Restituita a Giovanni Bellini la “Madonna con Bambino” del Monastero delle Benedettine sull’isola di Pago (Pag, Croazia)

di Beatrice TANZI

Una reliquia di Giovanni Bellini in Dalmazia

In un momento in cui la scoperta di nuovi quadri più o meno di Caravaggio in giro per il mondo – in un vortice di aste, antiquari, soffitte, intercapedini, vecchie aristocratiche misteriose (se mai esistite), selfie e altre amenità – sembra essere diventato quasi un gioco di società, con tutti gli annessi e connessi, posso dire che quanto mi è capitato il 14 luglio scorso è stato davvero un caso incredibilmente fortunato.
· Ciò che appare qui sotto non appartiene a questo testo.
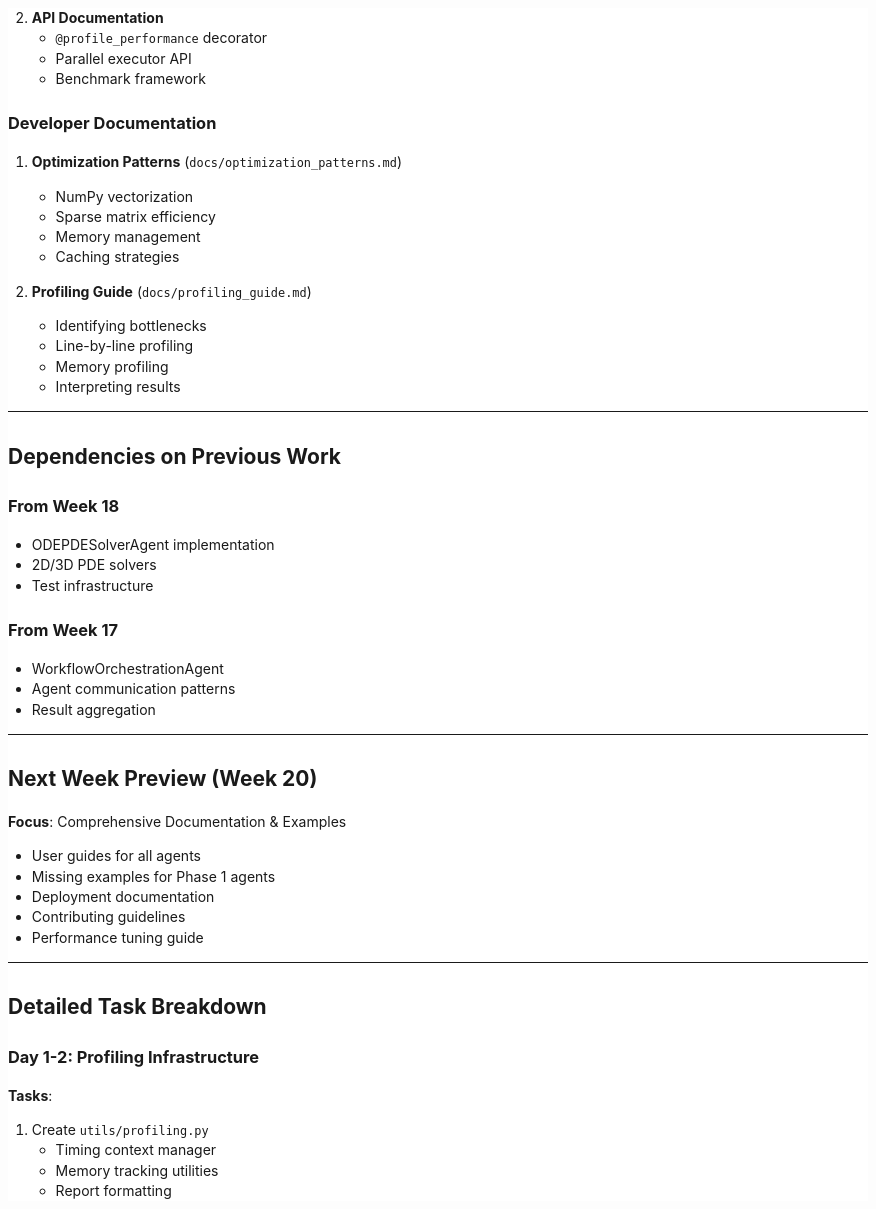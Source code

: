 2. **API Documentation**
   - `@profile_performance` decorator
   - Parallel executor API
   - Benchmark framework

### Developer Documentation
1. **Optimization Patterns** (`docs/optimization_patterns.md`)
   - NumPy vectorization
   - Sparse matrix efficiency
   - Memory management
   - Caching strategies

2. **Profiling Guide** (`docs/profiling_guide.md`)
   - Identifying bottlenecks
   - Line-by-line profiling
   - Memory profiling
   - Interpreting results

---

## Dependencies on Previous Work

### From Week 18
- ODEPDESolverAgent implementation
- 2D/3D PDE solvers
- Test infrastructure

### From Week 17
- WorkflowOrchestrationAgent
- Agent communication patterns
- Result aggregation

---

## Next Week Preview (Week 20)

**Focus**: Comprehensive Documentation & Examples
- User guides for all agents
- Missing examples for Phase 1 agents
- Deployment documentation
- Contributing guidelines
- Performance tuning guide

---

## Detailed Task Breakdown

### Day 1-2: Profiling Infrastructure

**Tasks**:
1. Create `utils/profiling.py`
   - Timing context manager
   - Memory tracking utilities
   - Report formatting
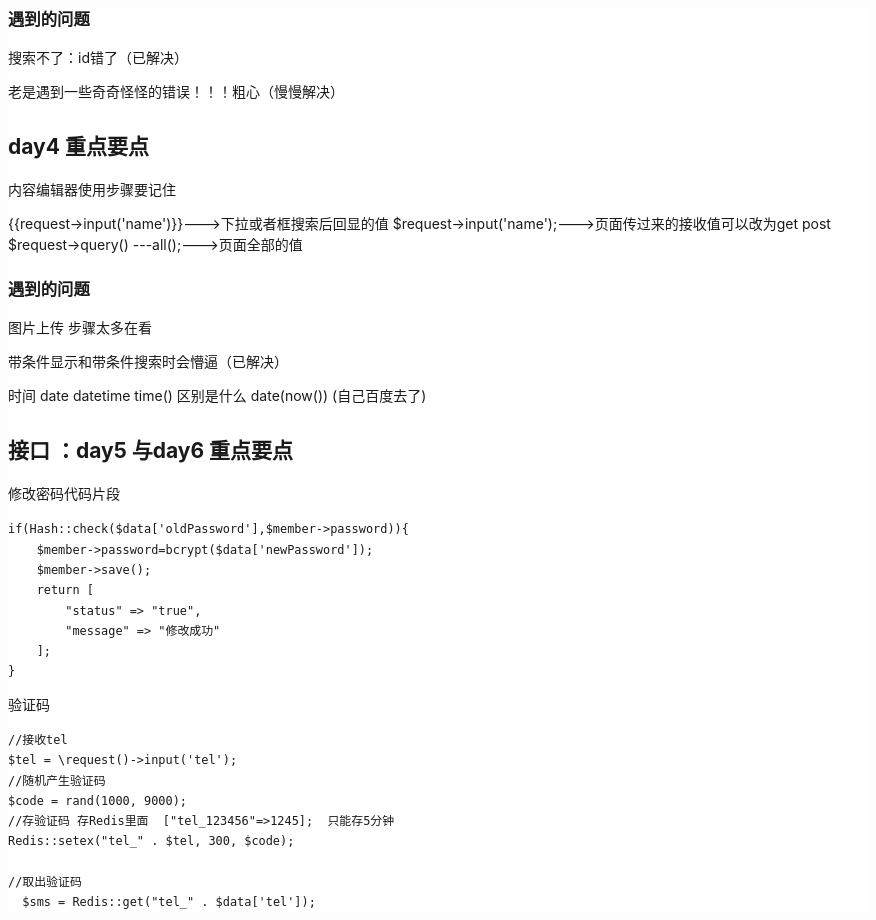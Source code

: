 ###  遇到的问题

搜索不了：id错了（已解决）

老是遇到一些奇奇怪怪的错误！！！粗心（慢慢解决）



## day4 重点要点

内容编辑器使用步骤要记住

{{request->input('name')}}--->下拉或者框搜索后回显的值
$request->input('name');--->页面传过来的接收值可以改为get post
$request->query()    ---all();--->页面全部的值

### 遇到的问题

图片上传  步骤太多在看

带条件显示和带条件搜索时会懵逼（已解决）

时间 date datetime  time()   区别是什么    date(now())    (自己百度去了)





## 接口 ：day5 与day6 重点要点

修改密码代码片段

```
if(Hash::check($data['oldPassword'],$member->password)){
    $member->password=bcrypt($data['newPassword']);
    $member->save();
    return [
        "status" => "true",
        "message" => "修改成功"
    ];
}
```



验证码

```
//接收tel
$tel = \request()->input('tel');
//随机产生验证码
$code = rand(1000, 9000);
//存验证码 存Redis里面  ["tel_123456"=>1245];  只能存5分钟
Redis::setex("tel_" . $tel, 300, $code);

//取出验证码
  $sms = Redis::get("tel_" . $data['tel']);
```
Mi sono imbattuta in un dipinto “quasi” sconosciuto proprio nel posto per il quale fu eseguito e, senza sapere niente, l’ho immediatamente attribuito all’unico pittore al quale, secondo me, poteva essere assegnato: il giovane Giovanni Bellini; un’opera che, se non sbaglio – ma prontissima a correggermi –, non è mai entrata nella discussione su quello che Roberto Longhi riteneva «uno dei grandi poeti in Italia».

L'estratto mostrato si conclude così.